By the time I was two, my parents were trying to teach me everything they could. I started reading early, then writing. They let me do my own chemistry experiments with baking soda and vinegar in the kitchen, and dig around in our vegetable garden for beetles. While other parents took their kids to amusement parks for their birthday, my family went to zoos, aquariums, and science museums–now some of my favorite places.
Learning, my parents told me, was the most incredible experience someone my age could have. School was an adventure, curiosity a superpower. Books were things that opened doors, and introduced you to ways of thinking you would have never discovered otherwise.

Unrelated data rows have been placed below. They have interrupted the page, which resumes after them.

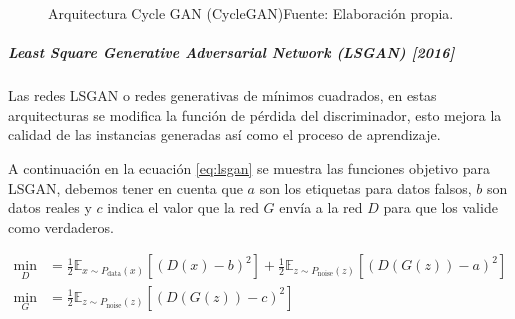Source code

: 
\begin{figure}[H]
    \centering
    \centerline{}
    \caption{Arquitectura Cycle GAN (CycleGAN)\newline{}Fuente: Elaboración propia.}
    \label{fig:CycleGAN-2}
\end{figure}




\subparagraph{Least Square Generative Adversarial Network (LSGAN) [2016]}
Las redes \gls{LSGAN} \cite{LSGAN-mao2017squares} o redes generativas de mínimos cuadrados, en estas arquitecturas se modifica la función de pérdida del discriminador, esto mejora la calidad de las instancias generadas así como el proceso de aprendizaje.

A continuación en la ecuación \ref{eq:lsgan} se muestra las funciones objetivo para \gls{LSGAN}, debemos tener en cuenta que ${a}$ son los etiquetas para datos falsos, ${b}$ son datos reales y ${c}$ indica el valor que la red ${G}$ envía a la red ${D}$ para que los valide como verdaderos.

\begin{equation}
    \begin{split}
        \min_{D} &= \frac{1}{2} \mathbb{E}_{x\sim{}P_{\text{data}}(x)}  \left[ (D(x) - b)^{2} \right] + \frac{1}{2} \mathbb{E}_{z\sim{}P_{\text{noise}}(z)} \left[ (D(G(z)) - a)^{2} \right]    \\
        \min_{G} &= \frac{1}{2} \mathbb{E}_{z\sim{}P_{\text{noise}}(z)} \left[ (D(G(z)) - c)^{2} \right]                                                                                        \\
    \end{split}
    \label{eq:lsgan}
\end{equation}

As I grew up, I felt almost overwhelmed by all the things I wanted to learn. My school’s library quickly became a kind of oasis for me. I voraciously read anything I could get my hands on, from novels and short stories, to books on history, plants, animals, atoms, meteorology, and plate tectonics. Once, I finished an entire book about potatoes.
Middle and high school brought honors classes and much more stress. My parents remained steadfastly supportive of me, their faculty positions at Penn State University subtle reminders of the places I could go if I worked hard, if I remained curious.

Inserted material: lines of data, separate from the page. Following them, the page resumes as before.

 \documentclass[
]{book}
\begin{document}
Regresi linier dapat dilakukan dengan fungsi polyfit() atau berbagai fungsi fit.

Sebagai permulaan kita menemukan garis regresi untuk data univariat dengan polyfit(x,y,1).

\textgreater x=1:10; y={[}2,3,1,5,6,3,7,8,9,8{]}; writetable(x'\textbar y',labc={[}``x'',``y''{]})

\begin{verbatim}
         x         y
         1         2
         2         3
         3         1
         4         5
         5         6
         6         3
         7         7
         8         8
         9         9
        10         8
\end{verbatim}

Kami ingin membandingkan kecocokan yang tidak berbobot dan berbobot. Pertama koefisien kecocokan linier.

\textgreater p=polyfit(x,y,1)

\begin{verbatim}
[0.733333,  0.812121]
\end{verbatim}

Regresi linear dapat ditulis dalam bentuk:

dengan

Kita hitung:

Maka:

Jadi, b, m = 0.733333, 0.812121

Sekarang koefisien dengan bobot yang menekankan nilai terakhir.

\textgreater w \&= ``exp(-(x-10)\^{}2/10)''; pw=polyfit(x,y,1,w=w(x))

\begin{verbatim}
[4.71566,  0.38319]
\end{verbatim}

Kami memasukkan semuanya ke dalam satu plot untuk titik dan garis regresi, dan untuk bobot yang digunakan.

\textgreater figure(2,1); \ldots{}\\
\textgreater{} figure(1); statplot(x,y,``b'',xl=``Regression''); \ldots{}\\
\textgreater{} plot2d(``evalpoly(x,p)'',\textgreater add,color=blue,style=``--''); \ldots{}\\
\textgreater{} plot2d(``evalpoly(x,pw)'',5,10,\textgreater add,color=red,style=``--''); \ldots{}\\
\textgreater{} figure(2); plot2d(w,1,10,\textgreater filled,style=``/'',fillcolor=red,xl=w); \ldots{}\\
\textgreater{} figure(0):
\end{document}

“Education opens worlds,” Dad reminded me as I wrote essay after essay, scrambling to put my college apps together. In those few months, it was hard to remember that I was lucky. There were kids like me out there, who were smart and driven–probably more than me–who simply didn’t have the kind of support I had from my parents, or their school system. They wouldn’t be going to college but here, here I was with this chance…
“This is the part of your life,” my mom told me, “where you can decide exactly where you want to go.” I knew she supported me, but the unspoken truth was there: There was no place that would lead me to more places, than a university.
I needed to know where this education I had worked so hard for would take me. I had read and wrote and learned like it was going to save my life.
…And now here I am, sitting at my desk, a freshman at Penn State University, and I realized it may actually have. My name is Isabella Teti, and I believe education opens worlds.